Eramuslim – Barangkali hampir semua warga Indonesia ketika disebut angka 212 akan teringat dengan Wiro Sableng. Akan tetapi, aksi 2 Desember 2016 telah mengubah segalanya. Setelah sebelumnya turun ke jalan pada tanggal 4 November 2016, tujuh juta umat Islam (menurut klaim sebagian orang) berunjuk rasa besar besaran di Bundaran HI menuntut gubernur DKI Jakarta saat itu Basuki Tjahja Purnama untuk diproses hukum atas dugaan penistaan agama. Hampir 1 tahun sudah berlalu, dan angka 212 memiliki makna baru yang terasosiasi dengan Aksi Bela Islam (ABI).
Antara serius dan kelakar, ada yang bahkan mewacanakan 2 Desember menjadi hari kesaktian Pancasila yang baru. Bagaimana tidak? Tanggal 1 Oktober menjadi hari kesaktian Pancasila dengan konteks pasca-G30S PKI. Tapi sekarang wacana-wacana mulai beredar untuk mempertanyakan kembali apakah betul PKI dan komunisme adalah bertentangan dengan Pancasila. Kini dalam rangkaian kasus penistaan agama, larangan memilih pemimpin non-Muslim, pembubaran ormas tanpa melalui pengadilan, barangkali inilah ujian terbesar kepada Pancasila.
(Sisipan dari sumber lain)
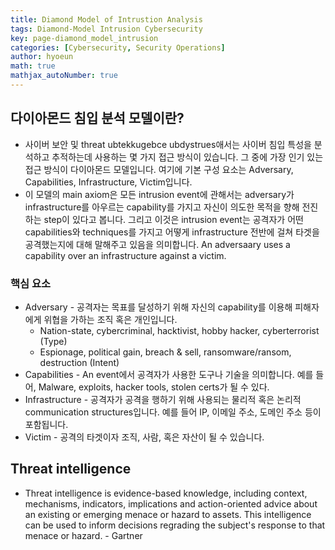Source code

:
 ```yaml
---
title: Diamond Model of Intrustion Analysis
tags: Diamond-Model Intrusion Cybersecurity
key: page-diamond_model_intrusion
categories: [Cybersecurity, Security Operations]
author: hyoeun
math: true
mathjax_autoNumber: true
---
```


## 다이아몬드 침입 분석 모델이란?
* 사이버 보안 및 threat ubtekkugebce ubdystrues애서는 사이버 침입 특성을 분석하고 추적하는데 사용하는 몇 가지 접근 방식이 있습니다. 그 중에 가장 인기 있는 접근 방식이 다이아몬드 모델입니다. 여기에 기본 구성 요소는 Adversary, Capabilities, Infrastructure, Victim입니다.
* 이 모델의 main axiom은 모든 intrusion event에 관해서는 adversary가 infrastructure를 아우르는 capability를 가지고 자신이 의도한 목적을 향해 전진하는 step이 있다고 봅니다. 그리고 이것은 intrusion event는 공격자가 어떤 capabilities와 techniques를 가지고 어떻게 infrastructure 전반에 걸쳐 타겟을 공격했는지에 대해 말해주고 있음을 의미합니다. An adversaary uses a capability over an infrastructure against a victim.

### 핵심 요소
* Adversary - 공격자는 목표를 달성하기 위해 자신의 capability를 이용해 피해자에게 위협을 가하는 조직 혹은 개인입니다.
  * Nation-state, cybercriminal, hacktivist, hobby hacker, cyberterrorist (Type)
  * Espionage, political gain, breach & sell, ransomware/ransom, destruction (Intent)
* Capabilities - An event에서 공격자가 사용한 도구나 기술을 의미합니다. 예를 들어, Malware, exploits, hacker tools, stolen certs가 될 수 있다.
* Infrastructure - 공격자가 공격을 행하기 위해 사용되는 물리적 혹은 논리적 communication structures입니다. 예를 들어 IP, 이메일 주소, 도메인 주소 등이 포함됩니다.
* Victim - 공격의 타겟이자 조직, 사람, 혹은 자산이 될 수 있습니다.

## Threat intelligence
* Threat intelligence is evidence-based knowledge, including context, mechanisms, indicators, implications and action-oriented advice about an existing or emerging menace or hazard to assets. This intelligence can be used to inform decisions regrading the subject's response to that menace or hazard. - Gartner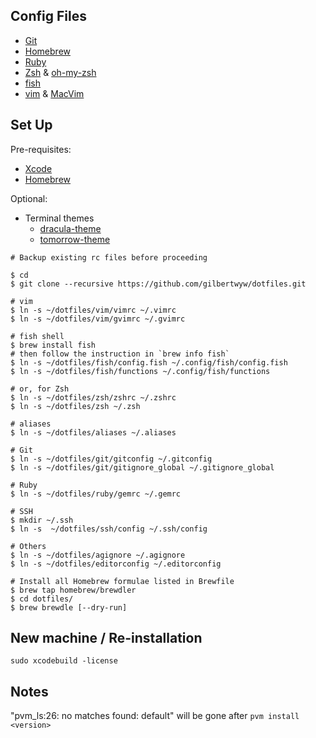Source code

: ## Config Files

- [Git](http://git-scm.com/)
- [Homebrew](http://brew.sh/)
- [Ruby](https://www.ruby-lang.org)
- [Zsh](http://www.zsh.org/) & [oh-my-zsh](https://github.com/robbyrussell/oh-my-zsh)
- [fish](http://fishshell.com/)
- [vim](http://www.vim.org/) & [MacVim](https://code.google.com/p/macvim/)

## Set Up

Pre-requisites:

  - [Xcode](https://developer.apple.com/xcode/)
  - [Homebrew](http://brew.sh/)

Optional:

  - Terminal themes
    - [dracula-theme](https://github.com/zenorocha/dracula-theme)
    - [tomorrow-theme](https://github.com/chriskempson/tomorrow-theme)

```
# Backup existing rc files before proceeding

$ cd
$ git clone --recursive https://github.com/gilbertwyw/dotfiles.git

# vim
$ ln -s ~/dotfiles/vim/vimrc ~/.vimrc
$ ln -s ~/dotfiles/vim/gvimrc ~/.gvimrc

# fish shell
$ brew install fish
# then follow the instruction in `brew info fish`
$ ln -s ~/dotfiles/fish/config.fish ~/.config/fish/config.fish
$ ln -s ~/dotfiles/fish/functions ~/.config/fish/functions

# or, for Zsh
$ ln -s ~/dotfiles/zsh/zshrc ~/.zshrc
$ ln -s ~/dotfiles/zsh ~/.zsh

# aliases
$ ln -s ~/dotfiles/aliases ~/.aliases

# Git
$ ln -s ~/dotfiles/git/gitconfig ~/.gitconfig
$ ln -s ~/dotfiles/git/gitignore_global ~/.gitignore_global

# Ruby
$ ln -s ~/dotfiles/ruby/gemrc ~/.gemrc

# SSH
$ mkdir ~/.ssh
$ ln -s  ~/dotfiles/ssh/config ~/.ssh/config

# Others
$ ln -s ~/dotfiles/agignore ~/.agignore
$ ln -s ~/dotfiles/editorconfig ~/.editorconfig

# Install all Homebrew formulae listed in Brewfile
$ brew tap homebrew/brewdler
$ cd dotfiles/
$ brew brewdle [--dry-run]

```

## New machine / Re-installation
```
sudo xcodebuild -license
```

## Notes
"pvm_ls:26: no matches found: default" will be gone after `pvm install <version>`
Prof Henning Glaser dari Thammasat University mengatakan bahwa Pancasila sangatlah unik. Menurutnya, Pancasila bisa menyatukan bangsa Indonesia karena ia merupakan semacam ‘wadah kosong’ yang dapat diisi apa saja. Barangkali beliau memang betul, karena dari awal berdirinya Indonesia saja ada banyak konsep Pancasila yang berbeda dari Sukarno, Natsir, bahkan Aidit. Akan tetapi, kita boleh bertanya juga: apakah ‘wadah kosong’ ini betul merupakan pemersatu? Ataukah ini justru akan membuat bingung?